The limited liability company (LLC) is a distinct business entity that offers an alternative to partnerships and corporations by combining the partnership advantage of pass-through taxation with the corporate advantage of limited liability.
As with incorporating a business, LLCs are created by filing the appropriate documents with the state. There are three primary steps in the formation process: securing the business name, filing the necessary documentation, and paying the necessary state filing fees.
When forming an LLC, business owners must first ensure that their desired company name is available for use in the state where they plan to form. Names for corporations and LLCs are evaluated on a state-by-state basis. If the desired name for the LLC is already in use in that state, the LLC will not be allowed to form in that state using that name. Also, the desired company name must not be deceptively similar to a name already in use in that state, or be misleading in terms of the actual business purpose of your LLC.

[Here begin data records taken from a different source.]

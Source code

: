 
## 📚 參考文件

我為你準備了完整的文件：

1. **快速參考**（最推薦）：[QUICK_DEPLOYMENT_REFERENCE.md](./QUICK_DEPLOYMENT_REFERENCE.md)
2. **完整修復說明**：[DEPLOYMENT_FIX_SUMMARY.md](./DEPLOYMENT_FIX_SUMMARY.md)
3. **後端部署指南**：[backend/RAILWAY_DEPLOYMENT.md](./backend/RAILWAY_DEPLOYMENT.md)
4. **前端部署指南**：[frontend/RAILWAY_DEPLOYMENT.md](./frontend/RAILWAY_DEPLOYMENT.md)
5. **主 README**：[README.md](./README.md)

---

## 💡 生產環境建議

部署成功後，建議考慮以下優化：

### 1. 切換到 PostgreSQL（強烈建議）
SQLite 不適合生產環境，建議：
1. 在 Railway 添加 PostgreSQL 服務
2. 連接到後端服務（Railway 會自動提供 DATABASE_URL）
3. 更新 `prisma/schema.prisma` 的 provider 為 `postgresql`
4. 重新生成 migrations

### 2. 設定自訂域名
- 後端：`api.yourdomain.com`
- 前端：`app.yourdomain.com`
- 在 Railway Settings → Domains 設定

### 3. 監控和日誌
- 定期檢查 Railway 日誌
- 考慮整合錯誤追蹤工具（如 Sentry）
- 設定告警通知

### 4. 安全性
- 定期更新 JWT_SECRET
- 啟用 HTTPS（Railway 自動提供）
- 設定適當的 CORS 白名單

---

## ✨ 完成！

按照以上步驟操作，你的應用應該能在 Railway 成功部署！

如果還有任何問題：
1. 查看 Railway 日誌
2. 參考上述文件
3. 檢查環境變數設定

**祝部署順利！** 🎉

Most states offer preliminary state name availability searches, often for a fee. While these searches typically will show whether an exact match for the desired name already exists, they may not show that another name exists that is too similar. The ultimate decision whether or not the desired business name will be allowed rests with the Secretary of State.
The second step is to file the necessary documentation, typically called the articles of organization or certificate of organization, with the appropriate state agency in the state of formation. This is most often the Secretary of State's office.
Lastly, the required state fees to form an LLC in that state must be paid. Each state imposes filing fees on corporations and LLCs. The fees to form an LLC vary by state, and range from under $100 to over $500.
How to Form?
There are three primary ways in which business owners can form an LLC with the state: do it themselves, use an incorporation service provider, or use an attorney or accountant.
If business owners wish to form their LLC themselves, they should understand the requirements for LLCs in the intended state of formation. Business owners can typically learn about each state's statutes for LLCs on the Secretary of State's web site. In addition to being familiar with the requirements, they will also need to check the availability of the desired business name(s), prepare and file the articles of organization, pay the necessary state fees, and undertake all communication with the necessary state agencies.
Another option is to use an incorporation service provider, which is a company specializing in helping business owners form corporations, LLCs, and nonprofits. Many incorporation service providers form businesses in any state and in Washington D.C. When placing an order with an incorporation service provider, business owners submit the necessary information for their businesses to the provider, and the provider undertakes all the steps necessary to form the LLC. Service providers typically allow for both online and phone ordering, and often have customer service teams to answer questions and provide general information on the formation process. Incorporation service providers typically charge a service fee in addition to the required state filing fees. These fees vary by provider, and may also vary by your intended state of formation. Service fees typically range from under $100 to $200 for LLC formation.
Attorneys and some accountants may also complete all the necessary formation steps for business owners. One element attorneys can provide that is not available with the other two options, is legal advice. Likewise, accountants can provide financial and/or tax advice. When using an attorney or accountant to form an LLC, business owners should expect to pay the hourly fee of the attorney or accountant in addition to the state filing fees. Professional service fees for attorneys and accountants vary greatly.
How Long Does the Process Take?
States vary on how much time they need to review, approve, and return the completed articles of organization. Standard processing often runs 4-6 weeks. Most states allow the filing process to be expedited for an additional charge. Expedited filings typically take about 7-10 business days. Fees to expedite the filing vary by state as well.